Mostly Marketing by Theresa B. Clarke

Sharing my love of marketing. Helping marketing students, marketing practitioners, & marketing professors connect with one another. Passionate about nurturing new marketing talent. Enjoys sharing novel ideas about a wide variety of topics…but mostly marketing.

How One of my Students Collected Nearly 1,300 Boxtops

This is the story of how Kristianna Cory “KC”  Hoffman acquired nearly 1,300 boxtops (a.k.a., Boxtop$ for Education) as an extra credit assignment in my MKTG 470 course.  KC blew me away when she turned in 1,297 boxtops on the last day of class.  The key to her success was successful networking through personal selling, email, and social media.  With KC’s permission, I am sharing her story…

#helpKCpass college – the hashtag that saved it all

well, maybe not saved… but definitely helped

When I first got the email over the summer about collecting boxtops for extra credit, I was interning at a little distribution office in Trenton, NJ. That very same day, I drafted my own email to send out to the company about the opportunity.
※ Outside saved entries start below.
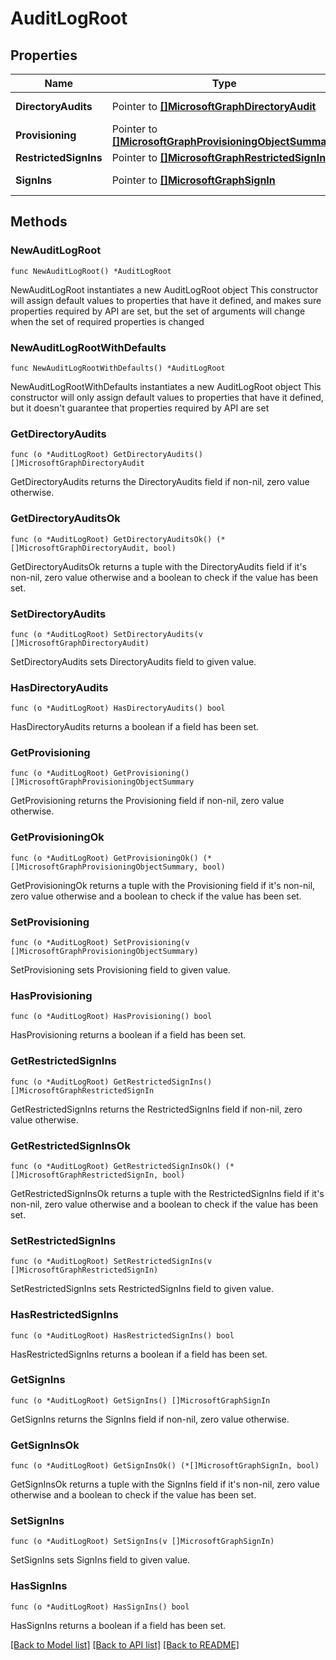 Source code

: # AuditLogRoot

## Properties

Name | Type | Description | Notes
------------ | ------------- | ------------- | -------------
**DirectoryAudits** | Pointer to [**[]MicrosoftGraphDirectoryAudit**](MicrosoftGraphDirectoryAudit.md) | Read-only. Nullable. | [optional] 
**Provisioning** | Pointer to [**[]MicrosoftGraphProvisioningObjectSummary**](MicrosoftGraphProvisioningObjectSummary.md) |  | [optional] 
**RestrictedSignIns** | Pointer to [**[]MicrosoftGraphRestrictedSignIn**](MicrosoftGraphRestrictedSignIn.md) |  | [optional] 
**SignIns** | Pointer to [**[]MicrosoftGraphSignIn**](MicrosoftGraphSignIn.md) | Read-only. Nullable. | [optional] 

## Methods

### NewAuditLogRoot

`func NewAuditLogRoot() *AuditLogRoot`

NewAuditLogRoot instantiates a new AuditLogRoot object
This constructor will assign default values to properties that have it defined,
and makes sure properties required by API are set, but the set of arguments
will change when the set of required properties is changed

### NewAuditLogRootWithDefaults

`func NewAuditLogRootWithDefaults() *AuditLogRoot`

NewAuditLogRootWithDefaults instantiates a new AuditLogRoot object
This constructor will only assign default values to properties that have it defined,
but it doesn't guarantee that properties required by API are set

### GetDirectoryAudits

`func (o *AuditLogRoot) GetDirectoryAudits() []MicrosoftGraphDirectoryAudit`

GetDirectoryAudits returns the DirectoryAudits field if non-nil, zero value otherwise.

### GetDirectoryAuditsOk

`func (o *AuditLogRoot) GetDirectoryAuditsOk() (*[]MicrosoftGraphDirectoryAudit, bool)`

GetDirectoryAuditsOk returns a tuple with the DirectoryAudits field if it's non-nil, zero value otherwise
and a boolean to check if the value has been set.

### SetDirectoryAudits

`func (o *AuditLogRoot) SetDirectoryAudits(v []MicrosoftGraphDirectoryAudit)`

SetDirectoryAudits sets DirectoryAudits field to given value.

### HasDirectoryAudits

`func (o *AuditLogRoot) HasDirectoryAudits() bool`

HasDirectoryAudits returns a boolean if a field has been set.

### GetProvisioning

`func (o *AuditLogRoot) GetProvisioning() []MicrosoftGraphProvisioningObjectSummary`

GetProvisioning returns the Provisioning field if non-nil, zero value otherwise.

### GetProvisioningOk

`func (o *AuditLogRoot) GetProvisioningOk() (*[]MicrosoftGraphProvisioningObjectSummary, bool)`

GetProvisioningOk returns a tuple with the Provisioning field if it's non-nil, zero value otherwise
and a boolean to check if the value has been set.

### SetProvisioning

`func (o *AuditLogRoot) SetProvisioning(v []MicrosoftGraphProvisioningObjectSummary)`

SetProvisioning sets Provisioning field to given value.

### HasProvisioning

`func (o *AuditLogRoot) HasProvisioning() bool`

HasProvisioning returns a boolean if a field has been set.

### GetRestrictedSignIns

`func (o *AuditLogRoot) GetRestrictedSignIns() []MicrosoftGraphRestrictedSignIn`

GetRestrictedSignIns returns the RestrictedSignIns field if non-nil, zero value otherwise.

### GetRestrictedSignInsOk

`func (o *AuditLogRoot) GetRestrictedSignInsOk() (*[]MicrosoftGraphRestrictedSignIn, bool)`

GetRestrictedSignInsOk returns a tuple with the RestrictedSignIns field if it's non-nil, zero value otherwise
and a boolean to check if the value has been set.

### SetRestrictedSignIns

`func (o *AuditLogRoot) SetRestrictedSignIns(v []MicrosoftGraphRestrictedSignIn)`

SetRestrictedSignIns sets RestrictedSignIns field to given value.

### HasRestrictedSignIns

`func (o *AuditLogRoot) HasRestrictedSignIns() bool`

HasRestrictedSignIns returns a boolean if a field has been set.

### GetSignIns

`func (o *AuditLogRoot) GetSignIns() []MicrosoftGraphSignIn`

GetSignIns returns the SignIns field if non-nil, zero value otherwise.

### GetSignInsOk

`func (o *AuditLogRoot) GetSignInsOk() (*[]MicrosoftGraphSignIn, bool)`

GetSignInsOk returns a tuple with the SignIns field if it's non-nil, zero value otherwise
and a boolean to check if the value has been set.

### SetSignIns

`func (o *AuditLogRoot) SetSignIns(v []MicrosoftGraphSignIn)`

SetSignIns sets SignIns field to given value.

### HasSignIns

`func (o *AuditLogRoot) HasSignIns() bool`

HasSignIns returns a boolean if a field has been set.


[[Back to Model list]](../README.md#documentation-for-models) [[Back to API list]](../README.md#documentation-for-api-endpoints) [[Back to README]](../README.md)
The exact email read as follows:

Hello lovely employees of Hughes Enterprises!

One of my marketing professors for this upcoming semester has emailed and informed us that she holds a contest each year for extra credit.  She asks her students to collect Boxtops for Education and at the end of each semester, gives out bonus points based on the number each person has collected.  Extra bonus points go to the person who collected the most!

She then gives all these boxtops to her son to bring into his school! The school gets money from each boxtop, students get extra credit in class, and it all benefits a great cause (2 if you count me passing my class)! Talk about a win-win.

So the point of all this (and yes, I promise there is one) is that I am asking for you to please bring in any boxtops you may have lying around your house (or your parents, brothers, sisters, kids, aunts, uncles, friends, etc.).  I will be putting a collection box on the front desk and you can just swing on by and drop them in there. Easy peasy!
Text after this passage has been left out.